Ahead of what promises to be a big year for Microsoft and the ALM community as a whole, Microsoft will soon squeeze-out a second, pre-release technology preview that promises improvements in functionality and the interface.

The second Community Technology Preview (CTP) will feature improvements in item tracking and integration with the Team Foundation component of VSTS, which provides source code controls and team management tools. Sridharan said the CTP would provide ALM team members with a better idea of what they can eventually expect from the User Interface (UI).

While it is unclear when exactly Microsoft will launch VSTS, beyond saying simply summer 2005, Sridharan is already envisioning potential features for a second version.

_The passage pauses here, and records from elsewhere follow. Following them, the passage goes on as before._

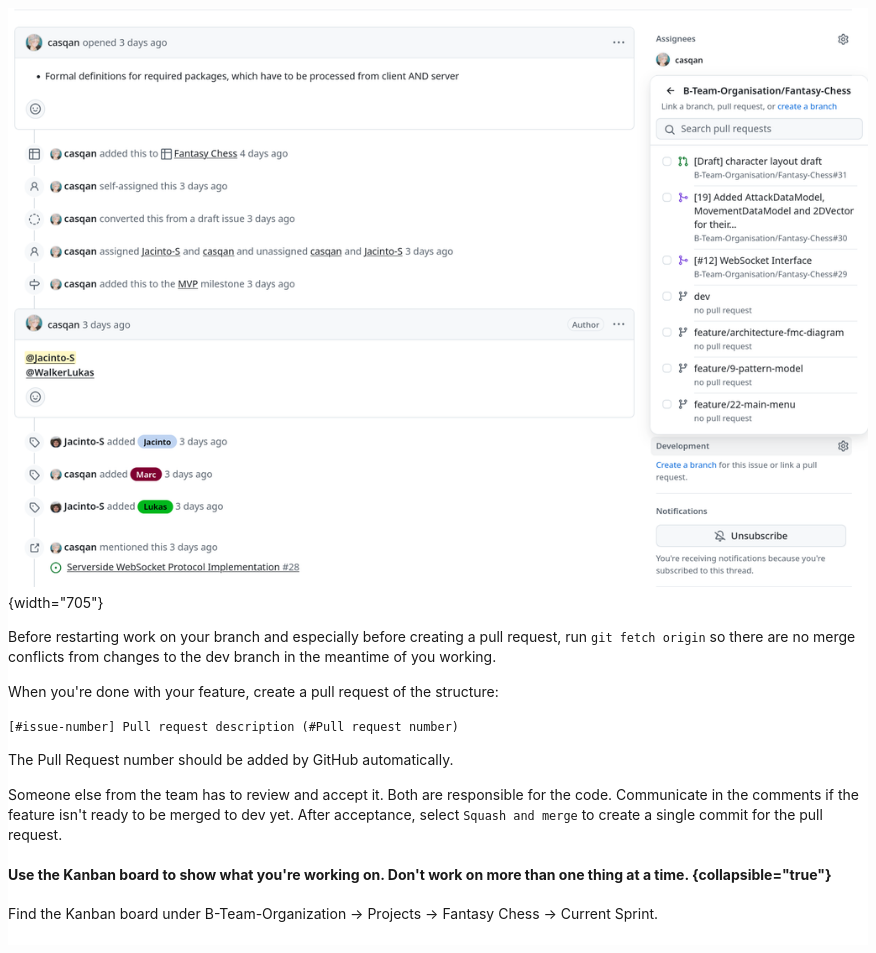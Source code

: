 ![feature-branches](../img/organization/feature-branches.png) {width="705"}


Before restarting work on your branch and especially before creating a pull request, run `git fetch origin` so there are no merge conflicts from changes to the dev branch in the meantime of you working.


When you're done with your feature, create a pull request of the structure:

`[#issue-number] Pull request description (#Pull request number)` 

The Pull Request number should be added by GitHub automatically.


Someone else from the team has to review and accept it. Both are responsible for the code. Communicate in the comments if the feature isn't ready to be merged to dev yet. After acceptance, select `Squash and merge` to create a single commit for the pull request.


#### Use the Kanban board to show what you're working on. Don't work on more than one thing at a time. {collapsible="true"}

Find the Kanban board under B-Team-Organization -> Projects -> Fantasy Chess -> Current Sprint.<br /><br />
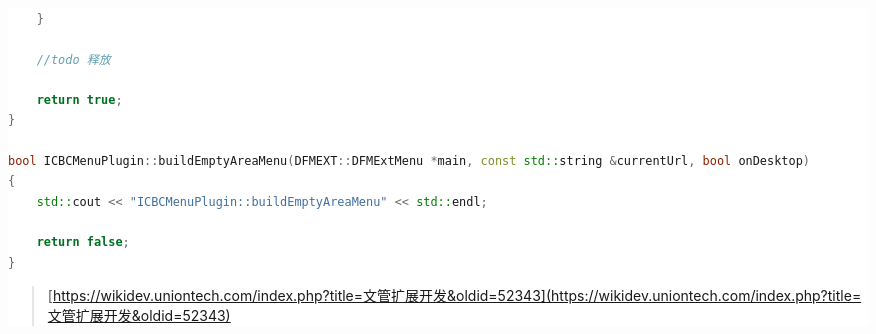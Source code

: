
 ```c++
    }

    //todo 释放

    return true;
}

bool ICBCMenuPlugin::buildEmptyAreaMenu(DFMEXT::DFMExtMenu *main, const std::string &currentUrl, bool onDesktop)
{
    std::cout << "ICBCMenuPlugin::buildEmptyAreaMenu" << std::endl;
    
    return false;
}
```

> [https://wikidev.uniontech.com/index.php?title=文管扩展开发&oldid=52343](https://wikidev.uniontech.com/index.php?title=文管扩展开发&oldid=52343)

Sridharan would like to see integration between code analysis and development, so an error can be highlighted as a security problem, for example, at the time it is made during the development phase. Currently, analysis is undertaken during the testing phase of the application’s lifecycle, after development, a fact that helps build delay and cost into the process of delivering an application.

Integration between VSTS and the planned Indigo web services communications platform, once expected with the delayed Longhorn operating system and now scheduled for updated versions of Windows Server 2003 and Windows XP, is also expected.